*Goal of the exercise*: Search the data for "cone". Return each matching line.

[Stored items]
+ + + + + + +
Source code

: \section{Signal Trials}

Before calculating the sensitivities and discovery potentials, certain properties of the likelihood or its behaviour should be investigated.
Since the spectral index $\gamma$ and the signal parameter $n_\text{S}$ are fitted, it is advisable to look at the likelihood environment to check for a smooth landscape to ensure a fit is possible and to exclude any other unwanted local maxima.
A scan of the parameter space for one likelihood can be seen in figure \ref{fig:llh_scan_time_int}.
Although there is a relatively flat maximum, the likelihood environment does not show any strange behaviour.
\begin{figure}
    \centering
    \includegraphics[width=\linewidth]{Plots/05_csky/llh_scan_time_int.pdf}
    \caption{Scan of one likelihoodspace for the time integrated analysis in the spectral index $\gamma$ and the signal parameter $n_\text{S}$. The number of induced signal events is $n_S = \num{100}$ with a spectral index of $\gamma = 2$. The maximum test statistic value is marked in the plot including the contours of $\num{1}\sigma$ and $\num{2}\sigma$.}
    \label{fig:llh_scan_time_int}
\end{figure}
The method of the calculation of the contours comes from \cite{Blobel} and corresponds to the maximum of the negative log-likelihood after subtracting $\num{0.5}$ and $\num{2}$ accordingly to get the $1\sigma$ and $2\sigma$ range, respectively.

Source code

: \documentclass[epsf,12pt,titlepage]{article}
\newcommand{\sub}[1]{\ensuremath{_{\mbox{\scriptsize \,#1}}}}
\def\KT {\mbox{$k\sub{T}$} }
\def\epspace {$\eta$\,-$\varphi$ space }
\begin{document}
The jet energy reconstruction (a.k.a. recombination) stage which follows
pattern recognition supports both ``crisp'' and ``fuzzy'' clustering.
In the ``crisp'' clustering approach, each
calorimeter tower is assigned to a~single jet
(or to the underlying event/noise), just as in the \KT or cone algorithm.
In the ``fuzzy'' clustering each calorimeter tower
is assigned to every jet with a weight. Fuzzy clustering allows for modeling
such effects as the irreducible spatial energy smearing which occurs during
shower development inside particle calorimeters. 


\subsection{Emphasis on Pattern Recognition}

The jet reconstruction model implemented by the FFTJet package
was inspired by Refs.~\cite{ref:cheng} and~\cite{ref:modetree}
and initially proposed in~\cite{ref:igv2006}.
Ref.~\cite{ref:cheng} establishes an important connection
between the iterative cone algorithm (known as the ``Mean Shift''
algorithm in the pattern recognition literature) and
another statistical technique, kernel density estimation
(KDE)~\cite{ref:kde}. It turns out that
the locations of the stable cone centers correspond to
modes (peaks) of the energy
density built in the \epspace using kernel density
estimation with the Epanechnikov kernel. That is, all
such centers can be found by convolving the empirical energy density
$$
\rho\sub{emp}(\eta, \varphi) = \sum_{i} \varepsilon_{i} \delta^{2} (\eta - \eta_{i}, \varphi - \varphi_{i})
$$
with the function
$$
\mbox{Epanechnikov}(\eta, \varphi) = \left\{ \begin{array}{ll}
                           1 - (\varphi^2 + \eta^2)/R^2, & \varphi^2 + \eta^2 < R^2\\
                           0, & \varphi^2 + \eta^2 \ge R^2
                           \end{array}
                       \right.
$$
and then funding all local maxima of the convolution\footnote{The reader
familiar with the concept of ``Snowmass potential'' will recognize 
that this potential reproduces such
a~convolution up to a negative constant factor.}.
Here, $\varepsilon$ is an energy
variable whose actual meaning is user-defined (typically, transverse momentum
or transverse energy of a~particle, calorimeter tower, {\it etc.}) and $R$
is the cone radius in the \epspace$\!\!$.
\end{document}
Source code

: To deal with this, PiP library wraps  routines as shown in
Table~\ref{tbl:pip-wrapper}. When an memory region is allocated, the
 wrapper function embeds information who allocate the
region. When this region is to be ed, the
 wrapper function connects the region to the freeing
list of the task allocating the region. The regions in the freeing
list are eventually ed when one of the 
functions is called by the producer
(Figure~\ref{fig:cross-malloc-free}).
+ + + + + + +
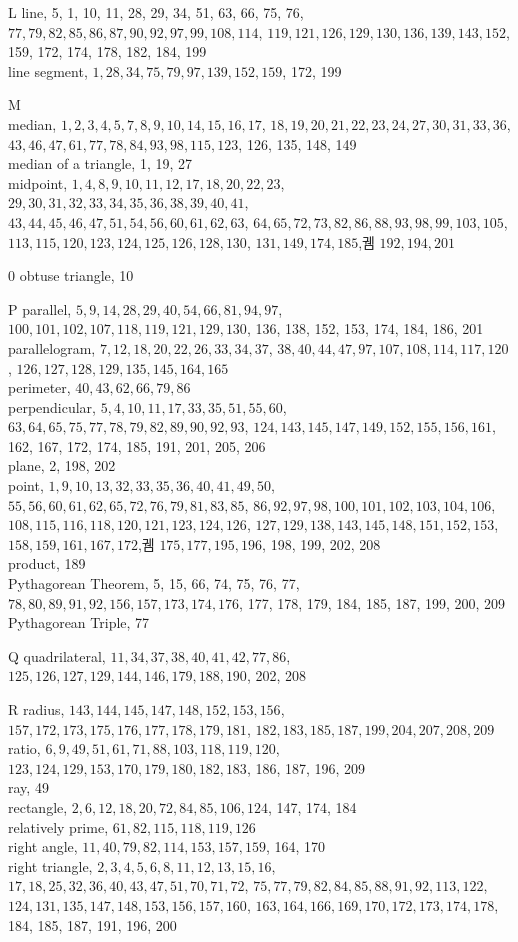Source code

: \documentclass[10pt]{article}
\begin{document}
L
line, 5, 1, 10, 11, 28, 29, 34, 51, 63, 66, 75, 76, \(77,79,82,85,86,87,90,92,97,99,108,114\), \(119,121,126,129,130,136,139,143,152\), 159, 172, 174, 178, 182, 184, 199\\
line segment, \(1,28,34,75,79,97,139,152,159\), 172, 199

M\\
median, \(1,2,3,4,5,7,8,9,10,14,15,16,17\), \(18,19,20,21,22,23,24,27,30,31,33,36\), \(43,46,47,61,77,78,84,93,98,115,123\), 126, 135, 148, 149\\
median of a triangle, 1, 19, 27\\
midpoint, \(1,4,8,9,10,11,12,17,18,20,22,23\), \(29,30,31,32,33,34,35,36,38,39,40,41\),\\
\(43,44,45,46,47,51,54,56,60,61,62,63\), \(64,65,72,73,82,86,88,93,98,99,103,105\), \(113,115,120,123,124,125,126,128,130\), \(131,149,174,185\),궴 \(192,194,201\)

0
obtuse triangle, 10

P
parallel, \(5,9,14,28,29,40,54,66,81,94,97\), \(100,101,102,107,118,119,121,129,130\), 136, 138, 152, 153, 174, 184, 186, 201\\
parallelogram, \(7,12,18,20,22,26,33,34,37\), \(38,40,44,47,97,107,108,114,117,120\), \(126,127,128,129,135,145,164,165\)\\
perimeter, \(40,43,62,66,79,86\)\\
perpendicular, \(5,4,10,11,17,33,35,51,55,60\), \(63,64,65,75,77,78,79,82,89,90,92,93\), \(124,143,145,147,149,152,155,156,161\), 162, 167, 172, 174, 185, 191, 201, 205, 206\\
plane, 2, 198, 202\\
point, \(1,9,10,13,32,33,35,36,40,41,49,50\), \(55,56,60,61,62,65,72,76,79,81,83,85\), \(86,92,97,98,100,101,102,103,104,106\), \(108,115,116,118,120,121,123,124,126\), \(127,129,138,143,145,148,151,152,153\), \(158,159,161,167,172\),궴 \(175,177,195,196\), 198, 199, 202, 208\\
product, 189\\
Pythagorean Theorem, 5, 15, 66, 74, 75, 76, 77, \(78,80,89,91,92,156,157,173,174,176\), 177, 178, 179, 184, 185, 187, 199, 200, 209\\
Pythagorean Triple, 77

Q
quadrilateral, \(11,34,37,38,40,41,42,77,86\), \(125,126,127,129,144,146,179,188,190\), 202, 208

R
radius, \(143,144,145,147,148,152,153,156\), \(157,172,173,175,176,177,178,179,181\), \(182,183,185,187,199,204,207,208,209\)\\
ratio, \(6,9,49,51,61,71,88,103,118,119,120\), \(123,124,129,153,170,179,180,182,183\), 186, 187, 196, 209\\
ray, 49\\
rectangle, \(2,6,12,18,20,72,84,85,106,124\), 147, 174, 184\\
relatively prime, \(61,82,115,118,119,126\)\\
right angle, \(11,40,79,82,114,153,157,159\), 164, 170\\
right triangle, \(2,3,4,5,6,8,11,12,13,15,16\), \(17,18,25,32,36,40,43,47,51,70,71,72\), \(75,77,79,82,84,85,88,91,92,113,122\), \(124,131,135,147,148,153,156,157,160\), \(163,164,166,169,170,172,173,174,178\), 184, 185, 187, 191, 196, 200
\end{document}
+ + + + + + +
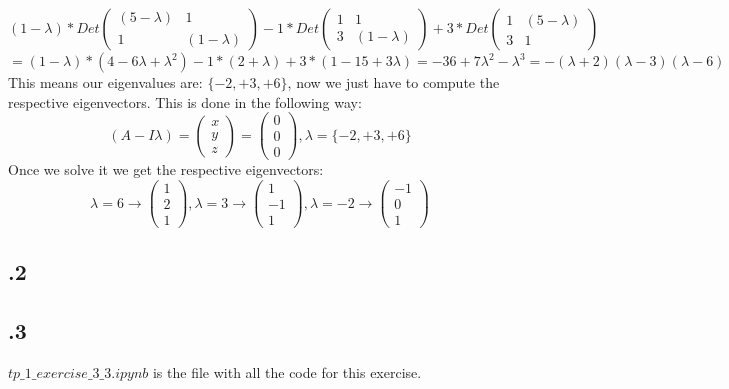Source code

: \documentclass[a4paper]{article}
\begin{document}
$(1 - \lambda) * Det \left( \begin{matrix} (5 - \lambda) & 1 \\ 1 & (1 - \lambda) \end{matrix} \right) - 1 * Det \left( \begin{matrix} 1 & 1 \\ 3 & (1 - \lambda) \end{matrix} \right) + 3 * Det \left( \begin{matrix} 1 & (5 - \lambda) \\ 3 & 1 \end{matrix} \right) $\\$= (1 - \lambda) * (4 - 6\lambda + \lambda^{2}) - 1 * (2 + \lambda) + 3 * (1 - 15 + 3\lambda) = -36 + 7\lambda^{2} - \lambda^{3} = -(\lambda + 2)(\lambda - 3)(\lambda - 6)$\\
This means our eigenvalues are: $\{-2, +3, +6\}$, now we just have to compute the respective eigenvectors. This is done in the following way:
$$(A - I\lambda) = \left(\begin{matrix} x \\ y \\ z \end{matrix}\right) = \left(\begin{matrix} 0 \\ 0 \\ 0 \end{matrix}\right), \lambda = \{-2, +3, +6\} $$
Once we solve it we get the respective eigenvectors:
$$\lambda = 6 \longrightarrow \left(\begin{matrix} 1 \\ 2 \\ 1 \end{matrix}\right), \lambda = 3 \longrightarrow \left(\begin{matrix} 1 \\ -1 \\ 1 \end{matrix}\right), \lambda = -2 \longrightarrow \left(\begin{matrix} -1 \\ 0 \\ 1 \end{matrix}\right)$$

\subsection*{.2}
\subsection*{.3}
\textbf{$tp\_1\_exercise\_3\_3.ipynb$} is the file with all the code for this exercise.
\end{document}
+ + + + + + +
*Solved exercise*:
(or to the underlying event/noise), just as in the \KT or cone algorithm.
between the iterative cone algorithm (known as the ``Mean Shift''
the locations of the stable cone centers correspond to
is the cone radius in the \epspace$\!\!$.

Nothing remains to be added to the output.